Thank you for agreeing to review a book for Africa Access Review.

Please notify us when you receive the book.

Your review is due one month after you receive the book. If you cannot meet this deadline, identity the date that is best for you.

The Fiction Organizer and Subject Organizer are often useful when analyzing titles.

Your review should be a summary of the information you glean from your analysis of the book. Please limit your discussion of the book’s contents or plot. Write concisely (300 – 1000 words). (See sample review is below).

Completed reviews in Microsoft Word format (pasted in the email and sent as an attachment) should be e-mailed to

Reviews are read by librarians, publishers, educators, authors, and the general public. It is a good idea to begin and end your review with sentences that indicate your overall assessment of the work. Some people skim the opening and closing sentences of a review, looking for information that indicates whether they should purchase the title for their collections.

Keep these points in mind when writing your review

  1. Very briefly summarize the contents.
  2. Focus most of your attention on themes/topics, strengths and weaknesses. When discussing weaknesses try to suggest ways the text could be improved.
  3. Be concise (300 – 1000 words).
  4. Be courteous and professional.
  5. If possible, compare the book to related titles.
  6. Describe the author – previous books written, their academic background or other credentials.
  7. Use stars to rate the book.


★★★★★ (5 stars): Highly Recommended — excellent title, accurate, balanced, outstanding scholarship.
★★★★ (4 stars): Recommended — very good title, accurate, balanced, no significant problems.
★★★ (3 stars): Recommended — good title, largely accurate but some caveats.
★★ (2 stars): Advisory — significant problems, should be used with caution.
★ (1 star): Marginal/Not Recommended — mediocre title, contributes little understanding or insight.

Sample Review

Payne, Won-Ldy and Margaret H. Lippert / ; Julie Paschkis (illus.) Head, Body, Legs: A Story from LiberiaNew York: Henry Holt, 2002. $16.95ISBN 0-8050-6570-9.

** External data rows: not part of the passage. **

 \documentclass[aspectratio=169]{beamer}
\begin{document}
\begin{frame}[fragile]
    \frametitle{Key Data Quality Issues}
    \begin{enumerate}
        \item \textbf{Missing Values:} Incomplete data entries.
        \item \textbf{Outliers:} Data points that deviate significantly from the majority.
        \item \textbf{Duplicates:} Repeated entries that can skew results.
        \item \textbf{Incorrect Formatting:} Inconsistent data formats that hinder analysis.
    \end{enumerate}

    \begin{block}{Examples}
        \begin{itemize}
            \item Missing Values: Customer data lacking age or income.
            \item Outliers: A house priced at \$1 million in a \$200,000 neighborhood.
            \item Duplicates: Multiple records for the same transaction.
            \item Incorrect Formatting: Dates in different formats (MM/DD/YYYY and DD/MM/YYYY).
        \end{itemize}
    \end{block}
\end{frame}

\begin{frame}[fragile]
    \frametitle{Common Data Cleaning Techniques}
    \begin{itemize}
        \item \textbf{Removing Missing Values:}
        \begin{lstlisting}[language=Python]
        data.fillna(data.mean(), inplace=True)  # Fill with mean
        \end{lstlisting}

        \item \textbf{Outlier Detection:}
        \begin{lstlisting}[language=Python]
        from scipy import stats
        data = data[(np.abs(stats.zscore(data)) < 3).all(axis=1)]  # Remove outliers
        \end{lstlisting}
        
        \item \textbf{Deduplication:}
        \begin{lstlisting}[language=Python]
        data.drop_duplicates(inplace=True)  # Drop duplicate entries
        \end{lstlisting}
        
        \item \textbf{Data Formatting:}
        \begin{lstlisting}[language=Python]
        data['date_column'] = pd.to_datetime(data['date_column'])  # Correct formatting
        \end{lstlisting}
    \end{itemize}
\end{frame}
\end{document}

This didactic tale is common to many cultures. In this Liberian setting. The story illustrates how the “whole is greater than its parts” and how all “parts need to work in harmony.” The story also portrays the power of persuasion. Although the head is in command, it still needs the other body parts to help it pick a mango. As each new body part affixes itself, “Head” states: “This is perfect.” Only when the body parts are in their proper place on the torso and working together will “Head” achieve its goal.

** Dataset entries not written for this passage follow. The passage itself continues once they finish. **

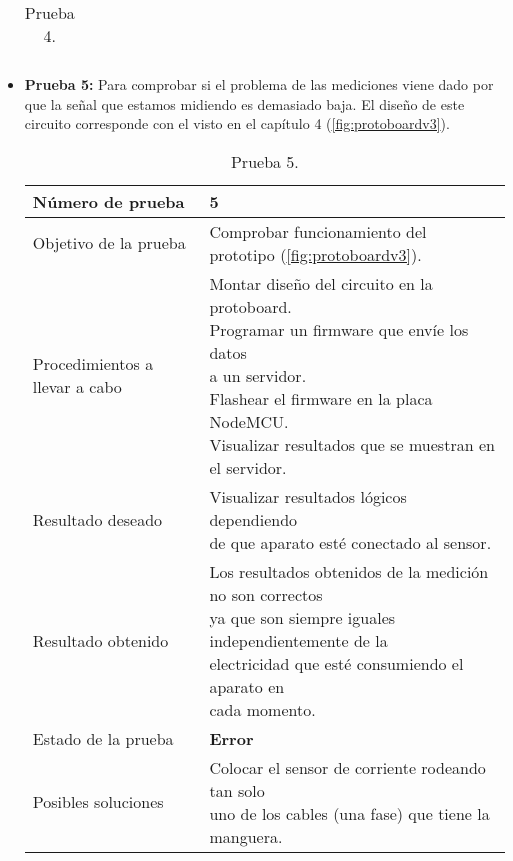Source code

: \begin{itemize}
\begin{table}[H]
\begin{center}
\begin{tabular}{|l|l|}
			\end{tabular}
			\caption{Prueba 4.}
			\label{tabla:prueba4}
		\end{center}
	\end{table}

	\vspace{7cm}

	\item \textbf{Prueba 5:} Para comprobar si el problema de las mediciones viene dado por que la señal que estamos midiendo es demasiado baja. El diseño de este circuito corresponde con el visto en el capítulo 4 (\ref{fig:protoboardv3}).

	\begin{table}[H]
		\begin{center}
			\begin{tabular}{|l|l|}
				\hline
				Número de prueba &  5 \\ \hline 
				Objetivo de la prueba &  Comprobar funcionamiento del prototipo (\ref{fig:protoboardv3}). \\ \hline 
				Procedimientos a llevar a cabo &  \makecell[l]{\tabitem Montar diseño del circuito en la protoboard. \\ \tabitem Programar un firmware que envíe los datos \\ a un servidor.
				\\ \tabitem Flashear el firmware en la placa NodeMCU.
				\\ \tabitem Visualizar resultados que se muestran en el servidor.}
				\\ \hline 
				Resultado deseado &  \makecell[l]{Visualizar resultados lógicos dependiendo \\ de que aparato esté conectado al sensor.} \\ \hline 
				Resultado obtenido &  \makecell[l]{Los resultados obtenidos de la medición no son correctos \\ ya que son siempre iguales independientemente de la \\electricidad que esté consumiendo el aparato en\\ cada momento.} \\ \hline 
				Estado de la prueba &  \textbf{Error} \\ \hline 
				Posibles soluciones &  \makecell[l]{Colocar el sensor de corriente rodeando tan solo \\ uno de los cables (una fase) que tiene la manguera.} \\ \hline 
				
			\end{tabular}
			\caption{Prueba 5.}
			\label{tabla:prueba5}
		\end{center}
	\end{table}
	

\end{itemize}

The illustrations appear generic in terms of cultural context. The illustrator presents the body parts with black color which suggests an African or Asian setting. There are few other features from Liberia incorporated in the illustrations. The brightly-colored illustrations focus on the text and not the culture or ethnicity.

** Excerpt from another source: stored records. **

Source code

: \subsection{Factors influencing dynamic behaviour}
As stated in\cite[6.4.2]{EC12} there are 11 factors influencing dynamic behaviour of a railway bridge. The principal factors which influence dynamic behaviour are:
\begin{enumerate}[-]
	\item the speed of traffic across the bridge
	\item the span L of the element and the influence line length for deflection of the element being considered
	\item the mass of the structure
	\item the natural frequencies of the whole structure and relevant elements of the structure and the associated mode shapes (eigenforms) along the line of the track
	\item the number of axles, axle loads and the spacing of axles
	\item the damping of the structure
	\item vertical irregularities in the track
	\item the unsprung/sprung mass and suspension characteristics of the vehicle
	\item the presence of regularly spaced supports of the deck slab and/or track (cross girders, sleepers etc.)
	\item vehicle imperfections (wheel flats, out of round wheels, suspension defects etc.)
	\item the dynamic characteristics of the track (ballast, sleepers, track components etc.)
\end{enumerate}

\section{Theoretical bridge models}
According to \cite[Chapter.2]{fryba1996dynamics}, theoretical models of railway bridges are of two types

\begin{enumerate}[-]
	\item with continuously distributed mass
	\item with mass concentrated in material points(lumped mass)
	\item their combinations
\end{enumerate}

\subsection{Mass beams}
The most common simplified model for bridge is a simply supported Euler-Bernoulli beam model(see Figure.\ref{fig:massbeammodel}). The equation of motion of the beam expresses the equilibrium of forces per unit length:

This story would have been a “perfect” situation for a bilingual publication. Names of body parts are some of the first vocabulary learned in a new language. Any number of Liberian languages could have been chosen to introduce a Liberian ethnicity and to give the book a Liberian flavor. Nevertheless, as the book stands, it would be useful in an English as a Second Language
class to supplement a unit on body parts.